Quindi, sarebbe più corretto denominarlo Principio di determinazione (che di non-contraddizione).
Il punto - con Hegel - sarebbe vedere se il determinato (finito) non sia esso stesso contraddittorio intrinsecamente...
Ma limiterei il tutto ad una domanda secca:
la negazione dell'incontraddittorietà si pone REALMENTE o no? (anche nella forma più accorta - cioè qualificandola come "autonegazione" - tale autonegazione è REALE o no?)
Se è reale, allora ha vinto lei e il pdnc è invalidato.
Se è ipotetica, ipotetico è anche ciò che risulta dal suo porsi (o autotogliersi) cioè ipotetica è la validazione universale del pdnc.
Resterebbe presupposto a se stesso, e operante (nessuno lo nega!) ma operante come innegato, non come innegabile.
Cioè la domanda fondamentale è:
la contraddizione SI PONE, APPARE o no?
Tu scrivi cosa abbastanza grave rispetto alla maestà" che il pdnc pretende:Infatti, per poter dire qualcosa di determinato serve, ma non solo, il PDNC
Ne fai una funzione eminentemente pratica, applicata alla teoresi...
Sì, è vero: non-contraddizione ed identità sono un medesimo principio sotto aspetti differenti.
Concordo.
E' per questo che la stessa formulazione elenctica è formulazione NELL'identità, ma non DELL'identità (cfr. "oggettivazione" del pensiero di cui a pto 1.)
5.
Sì, natura del dire è "riferire" (significare).
Il pensiero è la coscienza di tale natura del linguaggio mediante cui il pensiero si esprime, ma con il quale non coincide.

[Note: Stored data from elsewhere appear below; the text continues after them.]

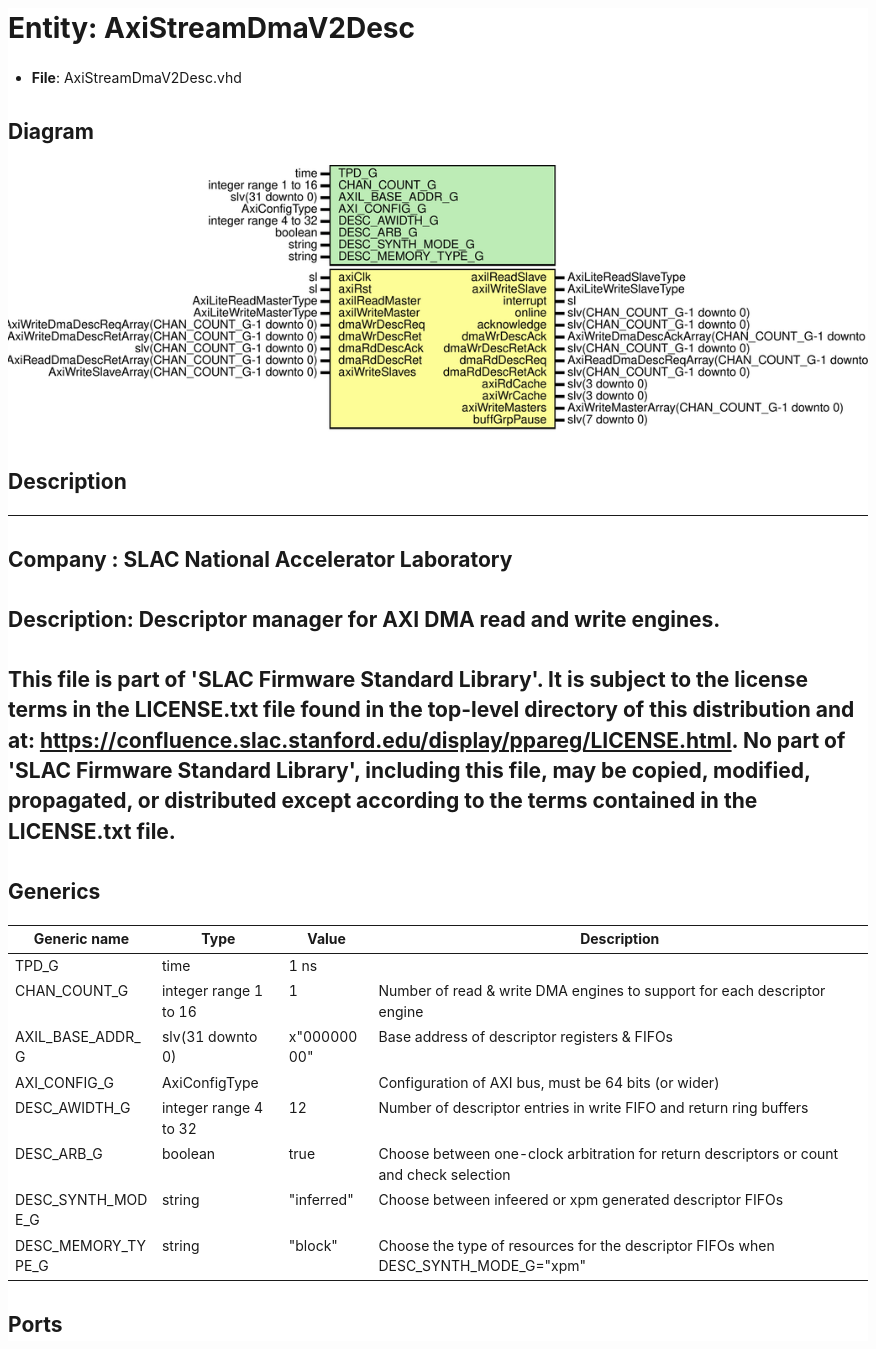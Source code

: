 # Entity: AxiStreamDmaV2Desc

- **File**: AxiStreamDmaV2Desc.vhd
## Diagram

![Diagram](AxiStreamDmaV2Desc.svg "Diagram")
## Description

-----------------------------------------------------------------------------
 Company    : SLAC National Accelerator Laboratory
-----------------------------------------------------------------------------
 Description:
 Descriptor manager for AXI DMA read and write engines.
-----------------------------------------------------------------------------
 This file is part of 'SLAC Firmware Standard Library'.
 It is subject to the license terms in the LICENSE.txt file found in the
 top-level directory of this distribution and at:
    https://confluence.slac.stanford.edu/display/ppareg/LICENSE.html.
 No part of 'SLAC Firmware Standard Library', including this file,
 may be copied, modified, propagated, or distributed except according to
 the terms contained in the LICENSE.txt file.
-----------------------------------------------------------------------------
## Generics

| Generic name       | Type                  | Value       | Description                                                                               |
| ------------------ | --------------------- | ----------- | ----------------------------------------------------------------------------------------- |
| TPD_G              | time                  | 1 ns        |                                                                                           |
| CHAN_COUNT_G       | integer range 1 to 16 | 1           | Number of read & write DMA engines to support for each descriptor engine                  |
| AXIL_BASE_ADDR_G   | slv(31 downto 0)      | x"00000000" | Base address of descriptor registers & FIFOs                                              |
| AXI_CONFIG_G       | AxiConfigType         |             | Configuration of AXI bus, must be 64 bits (or wider)                                      |
| DESC_AWIDTH_G      | integer range 4 to 32 | 12          | Number of descriptor entries in write FIFO and return ring buffers                        |
| DESC_ARB_G         | boolean               | true        | Choose between one-clock arbitration for return descriptors or count and check selection  |
| DESC_SYNTH_MODE_G  | string                | "inferred"  | Choose between infeered or xpm generated descriptor FIFOs                                 |
| DESC_MEMORY_TYPE_G | string                | "block"     | Choose the type of resources for the descriptor FIFOs when DESC_SYNTH_MODE_G="xpm"        |
## Ports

Per questo a 6. rispondo di no.
Ciao, e ancora auguri.
Marco
Caro Marco, in tutta franchezza penso che la negazione non possa per principio porsi realmente dal momento che, per il gioco dialettico di cui sopra, per negare qualcosa si deve adoperare proprio il principio negato, Sì, in effetti, il PDNC è quel che chiamiamo noi il divieto di contraddizione, ma probabilmente non è lo stesso firmissimum principium di cui parla Aristotele e che intende difendere dagli strali sofistici. Tendo ad interpretare quest'ultimo con un combinato di PI (principio di identità), PDNC e PTE (principio del terzo escluso). Se poi mi chiedi se intendo dei principi veri e propri o delle funzioni del pensiero, mi scopro impreparato. Intanto, però, li identifico con delle precise funzioni linguistiche, PI corrisponde all'asserzione o individuazione (X è), il PDNC corrisponde alla negazione (X non è) mentre il PTE alla distinzione (X è o X non è). Pensare di poter ragionare o parlare senza l'azione combinata di PI, PDNC e PTE è mera immaginazione o un volo sfrenato della fantasia (che comunque continua ad adoperare il PI, il PDNC e il PTE per poter funzionare)! Ben altra cosa sarebbe, e penso che sia esattamente questa la tua prospettiva, identificare questi ultimi con momenti esatti del pensiero. Sarebbe da approfondire, ma in altra sede, certo non qui. Infine, ritengo che Aristotele non dimostri (e come potrebbe?), ma confuti il negatore del principio, chiunque esso sia. E d'altra parte ne parlo nei termini di un ingannatore, ovvero di un contendente dialettico che, con la bravura delle parole, inganna il suo prossimo. Si tratta di una negazione reale o solo ipotetica? Ribalto la domanda: cambierebbe qualcosa? Data la natura ingannatoria del gioco dialettico innescato dallo stagirita, penso proprio di no. E qui chiudo il confronto. Ciao, e a risentirci.